* What is being asked:
Look through the records that follow and state how many lines hold the word "shown", without adding anything.

(Source data Opens)

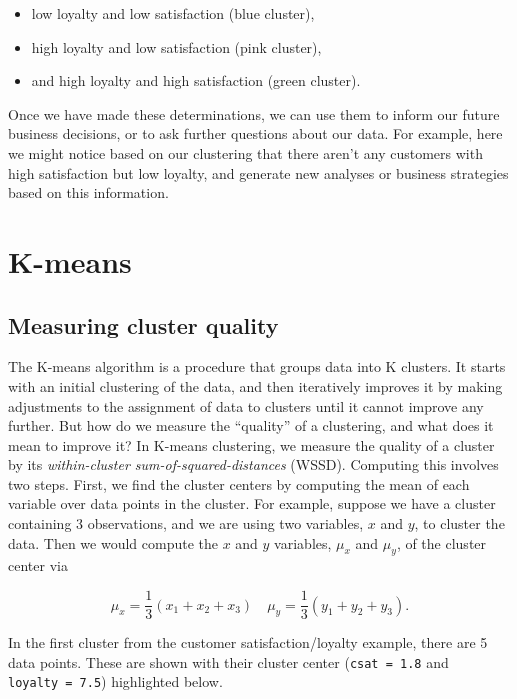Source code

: \documentclass[
]{krantz}
\providecommand{\tightlist}{%
  \setlength{\itemsep}{0pt}\setlength{\parskip}{0pt}}
\begin{document}
\begin{itemize}
\tightlist
\item
  low loyalty and low satisfaction (blue cluster),
\item
  high loyalty and low satisfaction (pink cluster),
\item
  and high loyalty and high satisfaction (green cluster).
\end{itemize}

Once we have made these determinations, we can use them to inform our future business decisions,
or to ask further questions about our data. For example, here we might notice based on our clustering
that there aren't any customers with high satisfaction but low loyalty, and generate new analyses
or business strategies based on this information.

\hypertarget{k-means}{%
\section{K-means}\label{k-means}}

\hypertarget{measuring-cluster-quality}{%
\subsection{Measuring cluster quality}\label{measuring-cluster-quality}}

The K-means algorithm is a procedure that groups data into K clusters.
It starts with an initial clustering of the data, and then iteratively
improves it by making adjustments to the assignment of data
to clusters until it cannot improve any further. But how do we measure
the ``quality'' of a clustering, and what does it mean to improve it?
In K-means clustering, we measure the quality of a cluster by its
\emph{within-cluster sum-of-squared-distances} (WSSD). Computing this involves two steps.
First, we find the cluster centers by computing the mean of each variable
over data points in the cluster. For example, suppose we have a
cluster containing 3 observations, and we are using two variables, \(x\) and \(y\), to cluster the data.
Then we would compute the \(x\) and \(y\) variables, \(\mu_x\) and \(\mu_y\), of the cluster center via

\[\mu_x = \frac{1}{3}(x_1+x_2+x_3) \quad \mu_y = \frac{1}{3}(y_1+y_2+y_3).\]

In the first cluster from the customer satisfaction/loyalty example, there
are 5 data points. These are shown with their cluster center
(\texttt{csat\ =\ 1.8} and \texttt{loyalty\ =\ 7.5}) highlighted below.
\end{document}
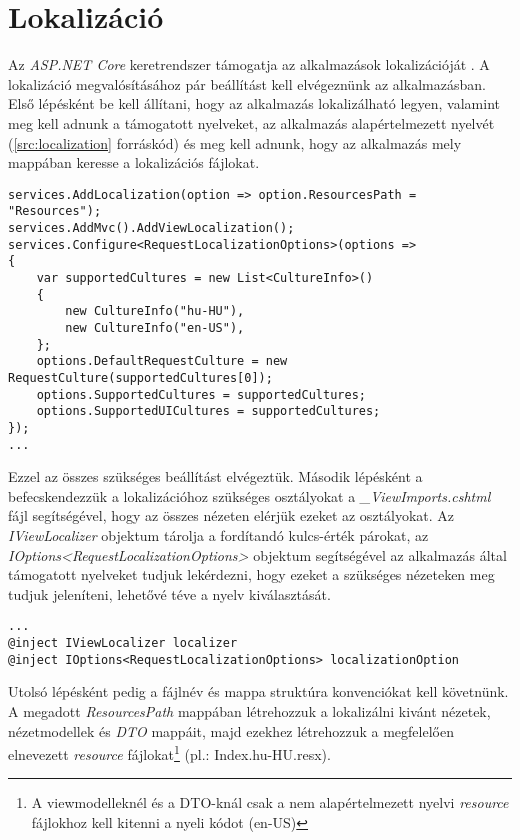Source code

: \section{Lokalizáció}
\label{sec:localization}
Az \emph{ASP.NET Core} keretrendszer támogatja az alkalmazások lokalizációját \cite{Localization}. A lokalizáció megvalósításához pár beállítást kell elvégeznünk az alkalmazásban. Első lépésként be kell állítani, hogy az alkalmazás lokalizálható legyen, valamint meg kell adnunk a támogatott nyelveket, az alkalmazás alapértelmezett nyelvét (\ref{src:localization} forráskód) és meg kell adnunk, hogy az alkalmazás mely mappában keresse a lokalizációs fájlokat.
\begin{lstlisting}[language={[Sharp]C}]
services.AddLocalization(option => option.ResourcesPath = "Resources");
services.AddMvc().AddViewLocalization();
services.Configure<RequestLocalizationOptions>(options =>
{
	var supportedCultures = new List<CultureInfo>()
	{
		new CultureInfo("hu-HU"),
		new CultureInfo("en-US"),
	};
	options.DefaultRequestCulture = new RequestCulture(supportedCultures[0]);
	options.SupportedCultures = supportedCultures;
	options.SupportedUICultures = supportedCultures;
});
...
\end{lstlisting}
Ezzel az összes szükséges beállítást elvégeztük. Második lépésként a befecskendezzük a lokalizációhoz szükséges osztályokat a \emph{\_ViewImports.cshtml} fájl segítségével, hogy az összes nézeten elérjük ezeket az osztályokat. Az \emph{IViewLocalizer} objektum tárolja a fordítandó kulcs-érték párokat, az \emph{IOptions<RequestLocalizationOptions>} objektum segítségével az alkalmazás által támogatott nyelveket tudjuk lekérdezni, hogy ezeket a szükséges nézeteken meg tudjuk jeleníteni, lehetővé téve a nyelv kiválasztását.
\begin{lstlisting}[language={[Sharp]C}]
...
@inject IViewLocalizer localizer
@inject IOptions<RequestLocalizationOptions> localizationOption
\end{lstlisting}
Utolsó lépésként pedig a fájlnév és mappa struktúra konvenciókat kell követnünk. A megadott \emph{ResourcesPath} mappában létrehozzuk a lokalizálni kivánt nézetek, nézetmodellek és \emph{DTO} mappáit, majd ezekhez létrehozzuk a megfelelően elnevezett \emph{resource} fájlokat\footnote{A viewmodelleknél és a DTO-knál csak a nem alapértelmezett nyelvi \emph{resource} fájlokhoz kell kitenni a nyeli kódot (en-US)} (pl.: Index.hu-HU.resx).
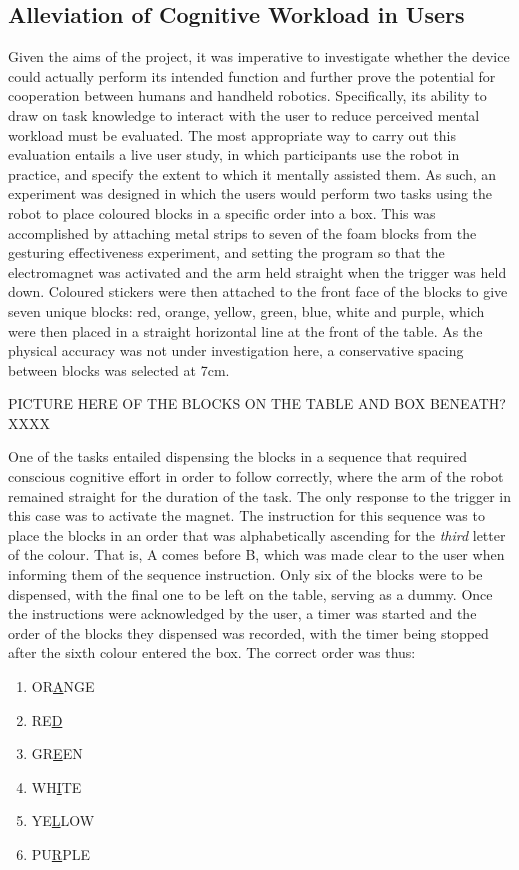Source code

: \documentclass[11pt]{article}
\begin{document}
\subsection{Alleviation of Cognitive Workload in Users}

Given the aims of the project, it was imperative to investigate whether the device could actually perform its intended function and further prove the potential for cooperation between humans and handheld robotics. Specifically, its ability to draw on task knowledge to interact with the user to reduce perceived mental workload must be evaluated. The most appropriate way to carry out this evaluation entails a live user study, in which participants use the robot in practice, and specify the extent to which it mentally assisted them. As such, an experiment was designed in which the users would perform two tasks using the robot to place coloured blocks in a specific order into a box. This was accomplished by attaching metal strips to seven of the foam blocks from the gesturing effectiveness experiment, and setting the program so that the electromagnet was activated and the arm held straight when the trigger was held down. Coloured stickers were then attached to the front face of the blocks to give seven unique blocks: red, orange, yellow, green, blue, white and purple, which were then placed in a straight horizontal line at the front of the table. As the physical accuracy was not under investigation here, a conservative spacing between blocks was selected at 7cm.

PICTURE HERE OF THE BLOCKS ON THE TABLE AND BOX BENEATH? XXXX

One of the tasks entailed dispensing the blocks in a sequence that required conscious cognitive effort in order to follow correctly, where the arm of the robot remained straight for the duration of the task. The only response to the trigger in this case was to activate the magnet. The instruction for this sequence was to place the blocks in an order that was alphabetically ascending for the \textit{third} letter of the colour. That is, A comes before B, which was made clear to the user when informing them of the sequence instruction. Only six of the blocks were to be dispensed, with the final one to be left on the table, serving as a dummy. Once the instructions were acknowledged by the user, a timer was started and the order of the blocks they dispensed was recorded, with the timer being stopped after the sixth colour entered the box. The correct order was thus:
\begin{enumerate}
\item{OR\underline{A}NGE}
\item{RE\underline{D}}
\item{GR\underline{E}EN}
\item{WH\underline{I}TE}
\item{YE\underline{L}LOW}
\item{PU\underline{R}PLE}
\end{enumerate}
\end{document}
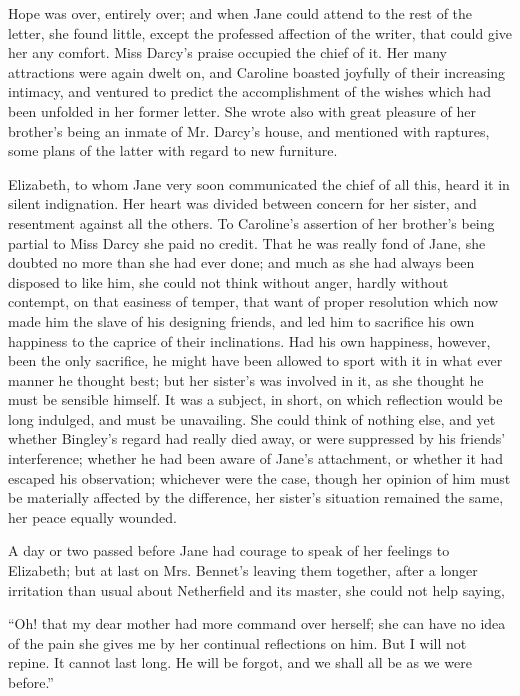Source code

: Hope was over, entirely over; and when Jane could
attend to the rest of the letter, she found little, except
the professed affection of the writer, that could give her
any comfort. Miss Darcy’s praise occupied the chief of it.
Her many attractions were again dwelt on, and Caroline
boasted joyfully of their increasing intimacy, and ventured
to predict the accomplishment of the wishes which had
been unfolded in her former letter. She wrote also with
great pleasure of her brother’s being an inmate of Mr.
Darcy’s house, and mentioned with raptures, some plans
of the latter with regard to new furniture.

Elizabeth, to whom Jane very soon communicated the
chief of all this, heard it in silent indignation. Her heart
was divided between concern for her sister, and resentment
against all the others. To Caroline’s assertion of her
brother’s being partial to Miss Darcy she paid no credit.
That he was really fond of Jane, she doubted no more than
she had ever done; and much as she had always been
disposed to like him, she could not think without anger,
hardly without contempt, on that easiness of temper, that
want of proper resolution which now made him the slave
of his designing friends, and led him to sacrifice his own
happiness to the caprice of their inclinations. Had his
own happiness, however, been the only sacrifice, he might
have been allowed to sport with it in what ever manner
he thought best; but her sister’s was involved in it, as
she thought he must be sensible himself. It was a subject,
in short, on which reflection would be long indulged, and
must be unavailing. She could think of nothing else, and
yet whether Bingley’s regard had really died away, or
were suppressed by his friends’ interference; whether
he had been aware of Jane’s attachment, or whether it
had escaped his observation; whichever were the case,
though her opinion of him must be materially affected
by the difference, her sister’s situation remained the same,
her peace equally wounded.

A day or two passed before Jane had courage to speak
of her feelings to Elizabeth; but at last on Mrs. Bennet’s
leaving them together, after a longer irritation than usual
about Netherfield and its master, she could not help
saying,

“Oh! that my dear mother had more command over
herself; she can have no idea of the pain she gives me
by her continual reflections on him. But I will not
repine. It cannot last long. He will be forgot, and we
shall all be as we were before.”

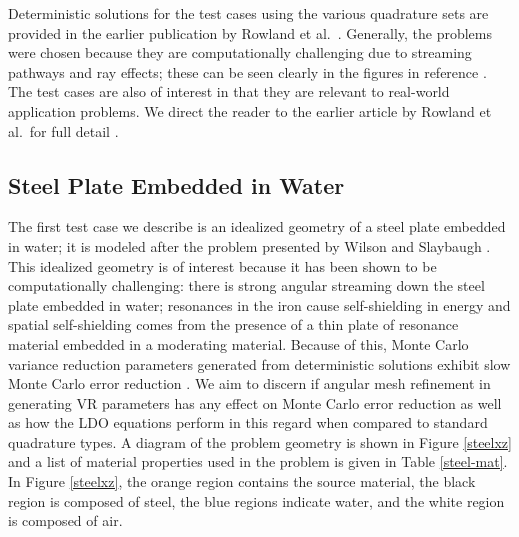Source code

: \documentclass{article} %
\begin{document}
Deterministic solutions for the test cases using the various quadrature sets are
provided in the earlier publication by Rowland et al.\ \cite{kr18}. Generally,
the problems were chosen because they are computationally challenging due to
streaming pathways and ray effects; these can be seen clearly in the figures in reference \cite{kr18}. The test cases are also of interest in that they are
relevant to real-world application problems. We direct the reader to the earlier
article by Rowland et al.\ for full detail \cite{kr18}.

\subsection{Steel Plate Embedded in Water}
\label{sec:steel_params}

The first test case we describe is an idealized geometry of a steel plate
embedded in water; it is modeled after the problem presented by Wilson and
Slaybaugh \cite{wilsonslaybaugh}. This idealized geometry is of interest
because it has been shown to be computationally challenging: there is strong angular streaming down the steel plate embedded in water; resonances in the
iron cause self-shielding in energy and spatial self-shielding comes from the
presence of a thin plate of resonance material embedded in a moderating
material. Because of this, Monte Carlo variance reduction parameters generated
from deterministic solutions exhibit slow Monte Carlo error reduction
\cite{wilsonslaybaugh}. We aim to discern if angular mesh refinement in
generating VR parameters has any effect on Monte Carlo error reduction as well
as how the LDO equations perform in this regard when compared to standard
quadrature types. A diagram of the problem geometry is shown in Figure
\ref{steelxz} and a list of material properties used in the problem is given
in Table \ref{steel-mat}. In Figure \ref{steelxz}, the orange region contains
the source material, the black region is composed of steel, the blue regions
indicate water, and the white region is composed of air.
\end{document}
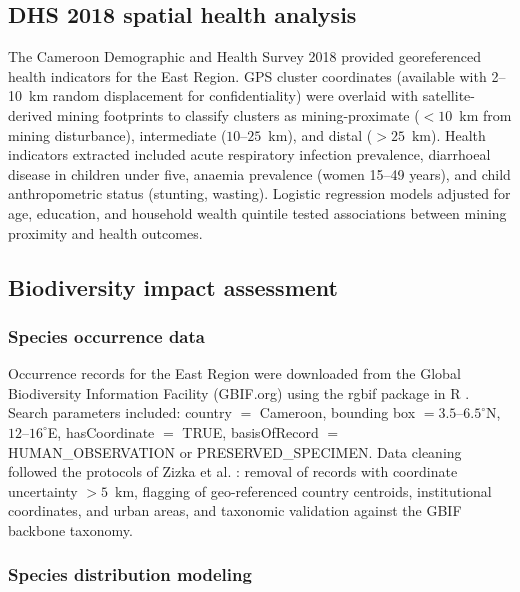 \documentclass[preprint,12pt,number]{elsarticle}
\begin{document}
\subsection{DHS 2018 spatial health analysis}

The Cameroon Demographic and Health Survey 2018 \cite{INS2019} provided georeferenced health indicators for the East Region. GPS cluster coordinates (available with 2--10~km random displacement for confidentiality) were overlaid with satellite-derived mining footprints to classify clusters as mining-proximate ($< 10$~km from mining disturbance), intermediate ($10$--$25$~km), and distal ($> 25$~km). Health indicators extracted included acute respiratory infection prevalence, diarrhoeal disease in children under five, anaemia prevalence (women 15--49 years), and child anthropometric status (stunting, wasting). Logistic regression models adjusted for age, education, and household wealth quintile tested associations between mining proximity and health outcomes.


\subsection{Biodiversity impact assessment}

\subsubsection{Species occurrence data}

Occurrence records for the East Region were downloaded from the Global Biodiversity Information Facility (GBIF.org) using the rgbif package in R \cite{Chamberlain2024}. Search parameters included: country $=$ Cameroon, bounding box $= 3.5$--$6.5^{\circ}$N, $12$--$16^{\circ}$E, hasCoordinate $=$ TRUE, basisOfRecord $=$ HUMAN\_OBSERVATION or PRESERVED\_SPECIMEN. Data cleaning followed the protocols of Zizka et al. \cite{Zizka2019}: removal of records with coordinate uncertainty $> 5$~km, flagging of geo-referenced country centroids, institutional coordinates, and urban areas, and taxonomic validation against the GBIF backbone taxonomy.

\subsubsection{Species distribution modeling}
\end{document}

(Source data Closes)

* Answer to this task:
3